Zero Friction AWS Lambda Instrumentation: A Practical Guide to Extensions

By Saar Tochner, Team Leader – Lumigo

Lumigo

As serverless architectures start to grow, finding the right troubleshooting approach becomes a business-critical aspect.

In this post, I will dive into the “instrumentation approach” and how to keep track of internal events within an AWS Lambda function, and how to export processed telemetry data.

In my role at Lumigo, an AWS DevOps Competency Partner whose software-as-a-service (SaaS) platform helps companies monitor and troubleshoot serverless applications, I lead a team of extremely talented developers that builds the instrumentation tools of Lumigo.
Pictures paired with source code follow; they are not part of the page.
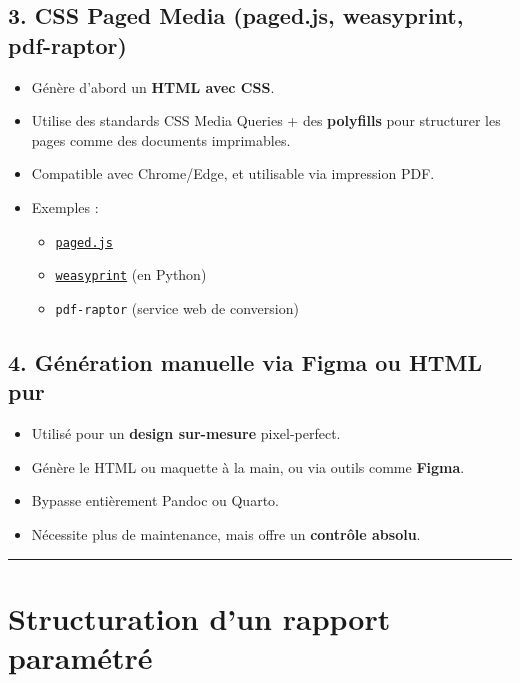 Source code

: \documentclass[
  letterpaper,
  DIV=11,
  numbers=noendperiod]{scrartcl}
\providecommand{\tightlist}{%
  \setlength{\itemsep}{0pt}\setlength{\parskip}{0pt}}\usepackage{longtable,booktabs,array}
\begin{document}
\subsection{3. CSS Paged Media (paged.js, weasyprint,
pdf-raptor)}\label{css-paged-media-paged.js-weasyprint-pdf-raptor}

\begin{itemize}
\tightlist
\item
  Génère d'abord un \textbf{HTML avec CSS}.
\item
  Utilise des standards CSS Media Queries + des \textbf{polyfills} pour
  structurer les pages comme des documents imprimables.
\item
  Compatible avec Chrome/Edge, et utilisable via impression PDF.
\item
  Exemples :

  \begin{itemize}
  \tightlist
  \item
    \href{https://pagedjs.org}{\texttt{paged.js}}
  \item
    \href{https://weasyprint.org}{\texttt{weasyprint}} (en Python)
  \item
    \texttt{pdf-raptor} (service web de conversion)
  \end{itemize}
\end{itemize}

\subsection{4. Génération manuelle via Figma ou HTML
pur}\label{guxe9nuxe9ration-manuelle-via-figma-ou-html-pur}

\begin{itemize}
\tightlist
\item
  Utilisé pour un \textbf{design sur-mesure} pixel-perfect.
\item
  Génère le HTML ou maquette à la main, ou via outils comme
  \textbf{Figma}.
\item
  Bypasse entièrement Pandoc ou Quarto.
\item
  Nécessite plus de maintenance, mais offre un \textbf{contrôle absolu}.
\end{itemize}

\begin{center}\rule{0.5\linewidth}{0.5pt}\end{center}

\section{Structuration d'un rapport
paramétré}\label{structuration-dun-rapport-paramuxe9truxe9}
\end{document}
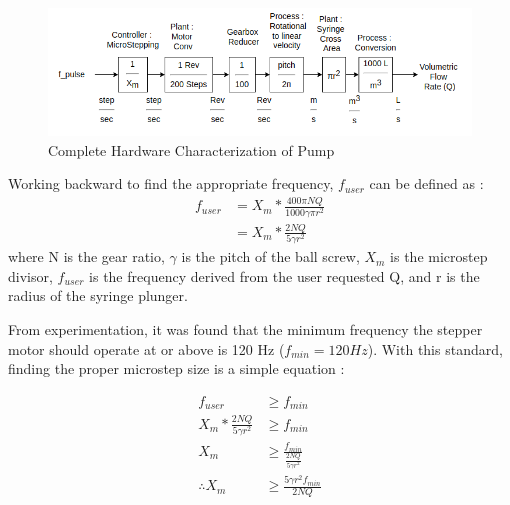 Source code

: \documentclass[journal]{IEEEtran}
\begin{document}
                \begin{figure}[H]
                    \centering
                    \includegraphics[scale = 0.35]{total_hardware}
                    \caption{Complete Hardware Characterization of Pump}
                    \label{fig:total_hard}
                \end{figure}
                
                Working backward to find the appropriate frequency, \(f_{user}\) can be defined as : 
                \begin{equation}
                    \begin{split}
                        f_{user} &= X_m * \frac{400\pi N Q}{1000\gamma \pi r^2 }\\
                         &= X_m * \frac{2 N Q}{5\gamma r^2 }
                     \end{split}
                \end{equation}
                where N is the gear ratio, \(\gamma\) is the pitch of the ball screw, \(X_m\) is the microstep divisor, \(f_{user}\) is the frequency derived from the user requested Q, and r is the radius of the syringe plunger.
                
                From experimentation, it was found that the minimum frequency the stepper motor should operate at or above is 120 Hz (\(f_{min} = 120Hz\)). With this standard, finding the proper microstep size is a simple equation : 
                
                \begin{equation}
                    \begin{split}
                        f_{user} &\geq f_{min}\\ 
                        X_m * \frac{2 N Q}{5\gamma r^2 } &\geq f_{min}\\
                        X_m &\geq \frac{f_{min}}{\frac{2 N Q}{5\gamma r^2 }}\\
                        \therefore X_m &\geq \frac{5 \gamma r^2 f_{min}}{2NQ}
                    \end{split}
                \end{equation}
                
\end{document}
The goal of my team is to provide frictionless instrumentation methods that users can instantly use in their serverless production environments. Here, I’ll share the knowledge on extensions that we gathered while pursuing these methods.

As with any real-life project, we will handle legacy code, multiple code owners, and a huge stack of serverless technologies. Our goal is to write as little code as possible, avoid changing existing code, support cross-runtime Lambda functions, and have no latency impact.

Below is a practical guide on how to use AWS Lambda Extensions. We’ll follow a storyline of extracting internal events from Lambda functions, processing them, and sending telemetry data to external services.

Big ambitions require great technology. Extensions to the rescue!

What are Troubleshooting Capabilities?

In a nutshell, a blindfolded programmer cannot achieve greatness solve bugs.

While working on serverless architectures, asynchronous operations happen all the time. A Lambda function triggered Amazon API Gateway, and an Amazon Simple Queue Service (SQS) message was written to Amazon Simple Storage Service (Amazon S3), while an Amazon DynamoDB stream triggers a Lambda function, and so on.

Troubleshooting a serverless architecture means being able to track down all of these events into a single “flow,” where the exception (when occurred) is on one end of the flow and the cause is on the other.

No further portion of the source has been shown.